>>>

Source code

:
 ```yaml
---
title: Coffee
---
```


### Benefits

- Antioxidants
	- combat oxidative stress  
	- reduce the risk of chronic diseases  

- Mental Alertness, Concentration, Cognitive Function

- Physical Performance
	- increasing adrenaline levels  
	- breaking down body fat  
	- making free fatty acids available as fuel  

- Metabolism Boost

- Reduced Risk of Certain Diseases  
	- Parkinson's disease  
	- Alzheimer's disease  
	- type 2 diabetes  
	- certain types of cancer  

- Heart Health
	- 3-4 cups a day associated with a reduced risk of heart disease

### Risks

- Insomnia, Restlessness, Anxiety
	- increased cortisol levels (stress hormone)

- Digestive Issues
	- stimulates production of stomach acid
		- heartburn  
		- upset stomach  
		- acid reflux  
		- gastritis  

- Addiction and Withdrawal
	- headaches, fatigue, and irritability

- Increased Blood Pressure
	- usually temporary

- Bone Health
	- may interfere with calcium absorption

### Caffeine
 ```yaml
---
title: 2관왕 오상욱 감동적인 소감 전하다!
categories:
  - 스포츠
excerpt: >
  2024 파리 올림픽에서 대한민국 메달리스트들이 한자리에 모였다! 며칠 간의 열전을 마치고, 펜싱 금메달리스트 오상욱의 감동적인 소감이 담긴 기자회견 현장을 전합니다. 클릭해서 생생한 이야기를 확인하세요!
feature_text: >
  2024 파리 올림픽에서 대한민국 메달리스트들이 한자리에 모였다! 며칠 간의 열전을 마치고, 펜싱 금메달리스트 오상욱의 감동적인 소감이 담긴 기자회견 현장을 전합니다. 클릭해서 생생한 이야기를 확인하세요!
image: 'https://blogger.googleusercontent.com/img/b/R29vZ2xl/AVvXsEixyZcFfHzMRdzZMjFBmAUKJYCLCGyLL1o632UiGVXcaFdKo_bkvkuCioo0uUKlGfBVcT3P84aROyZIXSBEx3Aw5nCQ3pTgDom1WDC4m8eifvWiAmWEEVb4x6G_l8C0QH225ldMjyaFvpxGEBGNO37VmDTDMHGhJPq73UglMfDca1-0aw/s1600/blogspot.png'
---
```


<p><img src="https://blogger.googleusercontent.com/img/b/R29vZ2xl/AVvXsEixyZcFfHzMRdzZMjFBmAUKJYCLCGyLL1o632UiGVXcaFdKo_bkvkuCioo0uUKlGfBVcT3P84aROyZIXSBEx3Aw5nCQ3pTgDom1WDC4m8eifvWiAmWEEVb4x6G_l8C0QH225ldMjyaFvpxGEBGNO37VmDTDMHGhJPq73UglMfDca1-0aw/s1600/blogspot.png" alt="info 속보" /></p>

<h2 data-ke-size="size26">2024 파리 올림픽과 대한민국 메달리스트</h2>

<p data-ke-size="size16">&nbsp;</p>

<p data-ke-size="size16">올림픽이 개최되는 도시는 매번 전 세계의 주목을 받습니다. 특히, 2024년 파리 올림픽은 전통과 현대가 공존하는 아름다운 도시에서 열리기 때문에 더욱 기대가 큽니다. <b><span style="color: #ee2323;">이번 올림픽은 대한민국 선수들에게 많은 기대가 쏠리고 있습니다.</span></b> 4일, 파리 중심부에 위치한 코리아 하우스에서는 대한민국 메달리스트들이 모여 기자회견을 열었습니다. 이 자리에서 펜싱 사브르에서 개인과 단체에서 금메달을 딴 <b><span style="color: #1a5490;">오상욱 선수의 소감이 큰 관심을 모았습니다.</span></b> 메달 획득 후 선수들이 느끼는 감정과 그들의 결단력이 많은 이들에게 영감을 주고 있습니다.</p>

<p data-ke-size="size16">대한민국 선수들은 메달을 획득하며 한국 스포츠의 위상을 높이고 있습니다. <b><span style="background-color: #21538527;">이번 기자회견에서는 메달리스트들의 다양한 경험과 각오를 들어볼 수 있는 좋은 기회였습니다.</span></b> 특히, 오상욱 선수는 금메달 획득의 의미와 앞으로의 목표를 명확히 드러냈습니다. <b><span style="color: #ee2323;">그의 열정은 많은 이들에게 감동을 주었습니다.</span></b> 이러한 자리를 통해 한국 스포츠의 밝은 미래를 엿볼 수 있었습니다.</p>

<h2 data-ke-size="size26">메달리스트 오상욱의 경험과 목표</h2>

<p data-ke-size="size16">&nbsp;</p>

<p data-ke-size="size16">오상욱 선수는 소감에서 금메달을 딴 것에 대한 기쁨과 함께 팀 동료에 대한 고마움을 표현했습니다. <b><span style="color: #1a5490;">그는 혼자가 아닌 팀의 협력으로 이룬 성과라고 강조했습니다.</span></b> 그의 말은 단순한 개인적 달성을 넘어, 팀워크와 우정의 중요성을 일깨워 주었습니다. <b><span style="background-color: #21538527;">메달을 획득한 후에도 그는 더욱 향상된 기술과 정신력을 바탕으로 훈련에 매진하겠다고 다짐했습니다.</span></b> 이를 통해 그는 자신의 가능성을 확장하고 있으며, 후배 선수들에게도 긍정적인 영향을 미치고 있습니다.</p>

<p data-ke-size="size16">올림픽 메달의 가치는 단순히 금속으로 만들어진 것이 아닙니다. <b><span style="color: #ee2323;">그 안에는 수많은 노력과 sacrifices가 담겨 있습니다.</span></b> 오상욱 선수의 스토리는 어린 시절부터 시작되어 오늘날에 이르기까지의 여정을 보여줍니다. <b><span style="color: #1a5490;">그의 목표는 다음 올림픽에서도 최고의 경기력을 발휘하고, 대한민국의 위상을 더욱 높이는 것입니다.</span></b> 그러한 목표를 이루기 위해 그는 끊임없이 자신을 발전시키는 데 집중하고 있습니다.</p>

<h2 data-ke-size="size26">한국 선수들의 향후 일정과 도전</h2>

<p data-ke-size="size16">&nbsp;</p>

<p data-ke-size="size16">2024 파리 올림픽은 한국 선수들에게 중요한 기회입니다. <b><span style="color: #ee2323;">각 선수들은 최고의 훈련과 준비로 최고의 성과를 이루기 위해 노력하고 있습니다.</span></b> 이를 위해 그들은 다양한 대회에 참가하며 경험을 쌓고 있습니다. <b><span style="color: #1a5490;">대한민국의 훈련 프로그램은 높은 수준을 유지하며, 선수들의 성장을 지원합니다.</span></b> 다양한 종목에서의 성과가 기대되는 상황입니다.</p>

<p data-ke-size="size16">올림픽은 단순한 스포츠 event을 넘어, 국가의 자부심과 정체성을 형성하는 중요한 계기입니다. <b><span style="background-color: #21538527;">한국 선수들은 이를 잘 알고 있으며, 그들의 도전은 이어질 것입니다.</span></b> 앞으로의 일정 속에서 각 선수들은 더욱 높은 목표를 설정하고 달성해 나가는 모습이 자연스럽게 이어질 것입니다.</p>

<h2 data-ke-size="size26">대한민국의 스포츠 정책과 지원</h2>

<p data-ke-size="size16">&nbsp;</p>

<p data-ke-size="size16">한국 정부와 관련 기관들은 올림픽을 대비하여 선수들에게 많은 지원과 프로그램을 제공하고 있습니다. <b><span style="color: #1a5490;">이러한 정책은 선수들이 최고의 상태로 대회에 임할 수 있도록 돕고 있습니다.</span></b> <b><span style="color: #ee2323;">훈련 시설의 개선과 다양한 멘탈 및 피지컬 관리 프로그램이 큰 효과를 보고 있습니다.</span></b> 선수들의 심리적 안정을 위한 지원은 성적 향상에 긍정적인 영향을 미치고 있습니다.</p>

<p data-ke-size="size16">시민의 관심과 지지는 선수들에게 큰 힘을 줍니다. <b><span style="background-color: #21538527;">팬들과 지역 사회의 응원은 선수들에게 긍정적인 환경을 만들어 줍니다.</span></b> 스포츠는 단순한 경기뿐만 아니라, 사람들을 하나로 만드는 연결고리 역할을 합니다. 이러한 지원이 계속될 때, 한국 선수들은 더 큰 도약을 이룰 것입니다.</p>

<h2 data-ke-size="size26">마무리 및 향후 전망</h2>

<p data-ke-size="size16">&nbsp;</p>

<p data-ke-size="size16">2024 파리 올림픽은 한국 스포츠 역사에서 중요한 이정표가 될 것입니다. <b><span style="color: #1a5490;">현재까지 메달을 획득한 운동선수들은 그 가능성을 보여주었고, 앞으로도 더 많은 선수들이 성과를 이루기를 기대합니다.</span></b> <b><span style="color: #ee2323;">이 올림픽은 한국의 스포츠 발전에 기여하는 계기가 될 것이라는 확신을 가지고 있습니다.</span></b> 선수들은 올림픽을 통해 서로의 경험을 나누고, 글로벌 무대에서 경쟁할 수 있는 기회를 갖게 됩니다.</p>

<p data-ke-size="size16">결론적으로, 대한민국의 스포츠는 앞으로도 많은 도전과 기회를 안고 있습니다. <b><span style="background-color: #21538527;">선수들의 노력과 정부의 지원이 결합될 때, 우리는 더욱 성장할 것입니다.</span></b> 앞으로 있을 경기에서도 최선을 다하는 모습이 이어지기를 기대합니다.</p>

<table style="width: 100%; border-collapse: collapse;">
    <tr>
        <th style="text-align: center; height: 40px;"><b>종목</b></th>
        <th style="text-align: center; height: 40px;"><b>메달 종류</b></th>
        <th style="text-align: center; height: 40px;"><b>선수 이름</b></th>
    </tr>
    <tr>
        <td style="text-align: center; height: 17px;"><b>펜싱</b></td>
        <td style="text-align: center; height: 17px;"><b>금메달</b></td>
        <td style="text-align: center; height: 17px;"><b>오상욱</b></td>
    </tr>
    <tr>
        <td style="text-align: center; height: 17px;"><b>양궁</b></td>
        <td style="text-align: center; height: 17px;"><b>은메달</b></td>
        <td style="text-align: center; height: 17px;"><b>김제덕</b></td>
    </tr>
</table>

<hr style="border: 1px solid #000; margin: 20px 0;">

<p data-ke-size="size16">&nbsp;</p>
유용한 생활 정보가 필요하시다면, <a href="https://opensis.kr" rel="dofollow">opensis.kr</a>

<<<

_EXERCISE AIM_: In the records above, find each line that mentions the string "table", then copy it.

_TASK OUTPUT_:
<table style="width: 100%; border-collapse: collapse;">
</table>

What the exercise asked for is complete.